Saved entries =>
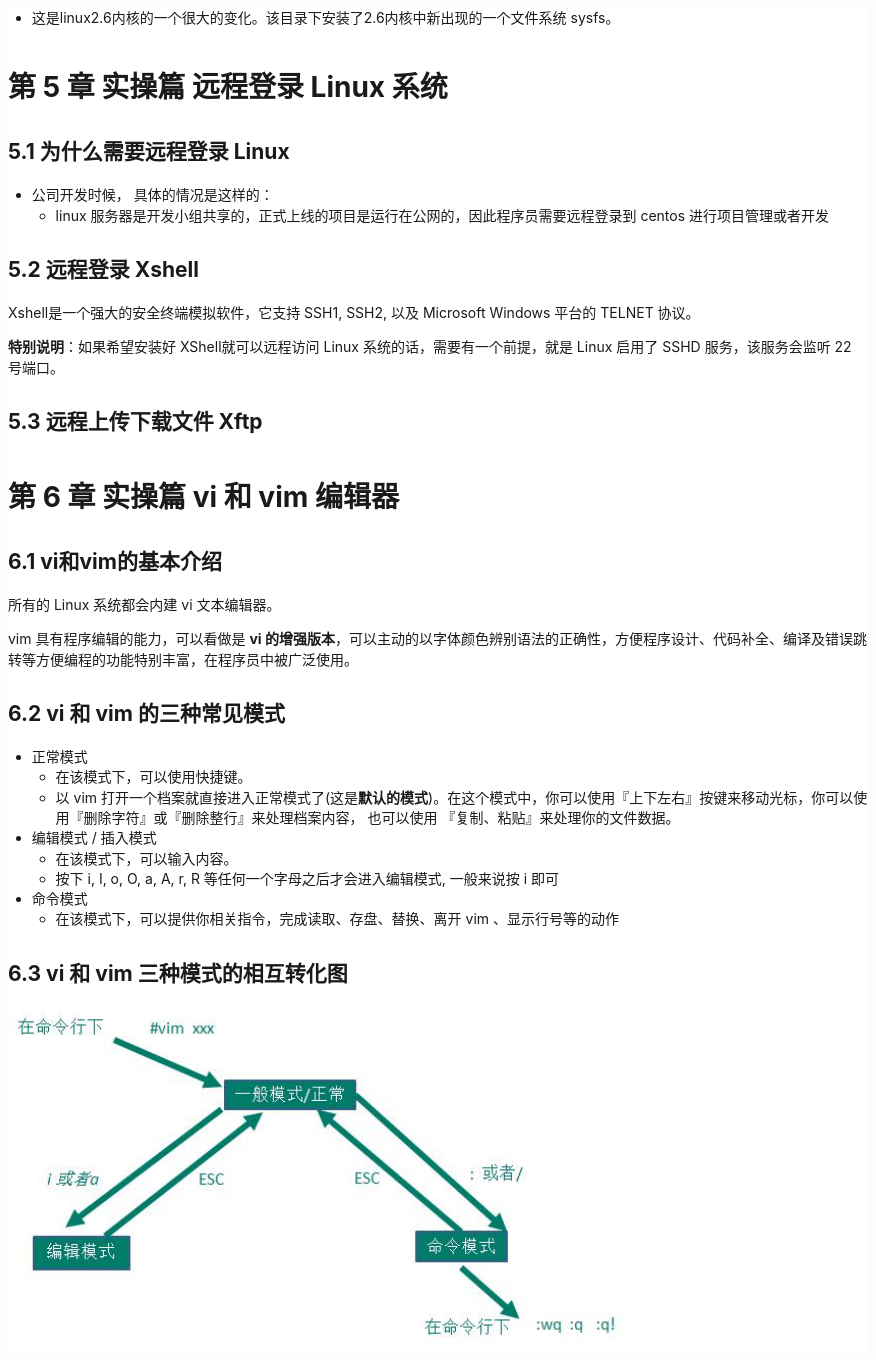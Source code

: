   - 这是linux2.6内核的一个很大的变化。该目录下安装了2.6内核中新出现的一个文件系统 sysfs。

# 第 5 章 实操篇 远程登录 Linux 系统

## 5.1 为什么需要远程登录 Linux

- 公司开发时候， 具体的情况是这样的：
    - linux 服务器是开发小组共享的，正式上线的项目是运行在公网的，因此程序员需要远程登录到 centos 进行项目管理或者开发

## 5.2 远程登录 Xshell

Xshell是一个强大的安全终端模拟软件，它支持 SSH1, SSH2, 以及 Microsoft Windows 平台的 TELNET 协议。

**特别说明**：如果希望安装好 XShell就可以远程访问 Linux 系统的话，需要有一个前提，就是 Linux 启用了 SSHD 服务，该服务会监听 22 号端口。

## 5.3 远程上传下载文件 Xftp

# 第 6 章 实操篇 vi 和 vim 编辑器

## 6.1 vi和vim的基本介绍

所有的 Linux 系统都会内建 vi 文本编辑器。

vim 具有程序编辑的能力，可以看做是 **vi 的增强版本**，可以主动的以字体颜色辨别语法的正确性，方便程序设计、代码补全、编译及错误跳转等方便编程的功能特别丰富，在程序员中被广泛使用。

## 6.2 vi 和 vim 的三种常见模式

- 正常模式
  - 在该模式下，可以使用快捷键。 
  - 以 vim 打开一个档案就直接进入正常模式了(这是**默认的模式**)。在这个模式中，你可以使用『上下左右』按键来移动光标，你可以使用『删除字符』或『删除整行』来处理档案内容， 也可以使用 『复制、粘贴』来处理你的文件数据。
- 编辑模式 / 插入模式
  - 在该模式下，可以输入内容。
  - 按下 i, I, o, O, a, A, r, R 等任何一个字母之后才会进入编辑模式, 一般来说按 i 即可
- 命令模式
  - 在该模式下，可以提供你相关指令，完成读取、存盘、替换、离开 vim 、显示行号等的动作

## 6.3 vi 和 vim 三种模式的相互转化图

![image-20200724225701199](images/image-20200724225701199.png)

ASSIGNED TASK =>
Please reproduce the data above word for word, skipping all images.

SOLUTION =>
Source code

:   - 这是linux2.6内核的一个很大的变化。该目录下安装了2.6内核中新出现的一个文件系统 sysfs。

# 第 5 章 实操篇 远程登录 Linux 系统

## 5.1 为什么需要远程登录 Linux

- 公司开发时候， 具体的情况是这样的：
    - linux 服务器是开发小组共享的，正式上线的项目是运行在公网的，因此程序员需要远程登录到 centos 进行项目管理或者开发

## 5.2 远程登录 Xshell

Xshell是一个强大的安全终端模拟软件，它支持 SSH1, SSH2, 以及 Microsoft Windows 平台的 TELNET 协议。

**特别说明**：如果希望安装好 XShell就可以远程访问 Linux 系统的话，需要有一个前提，就是 Linux 启用了 SSHD 服务，该服务会监听 22 号端口。

## 5.3 远程上传下载文件 Xftp

# 第 6 章 实操篇 vi 和 vim 编辑器

## 6.1 vi和vim的基本介绍

所有的 Linux 系统都会内建 vi 文本编辑器。

vim 具有程序编辑的能力，可以看做是 **vi 的增强版本**，可以主动的以字体颜色辨别语法的正确性，方便程序设计、代码补全、编译及错误跳转等方便编程的功能特别丰富，在程序员中被广泛使用。

## 6.2 vi 和 vim 的三种常见模式

- 正常模式
  - 在该模式下，可以使用快捷键。 
  - 以 vim 打开一个档案就直接进入正常模式了(这是**默认的模式**)。在这个模式中，你可以使用『上下左右』按键来移动光标，你可以使用『删除字符』或『删除整行』来处理档案内容， 也可以使用 『复制、粘贴』来处理你的文件数据。
- 编辑模式 / 插入模式
  - 在该模式下，可以输入内容。
  - 按下 i, I, o, O, a, A, r, R 等任何一个字母之后才会进入编辑模式, 一般来说按 i 即可
- 命令模式
  - 在该模式下，可以提供你相关指令，完成读取、存盘、替换、离开 vim 、显示行号等的动作

## 6.3 vi 和 vim 三种模式的相互转化图

![image-20200724225701199](images/image-20200724225701199.png)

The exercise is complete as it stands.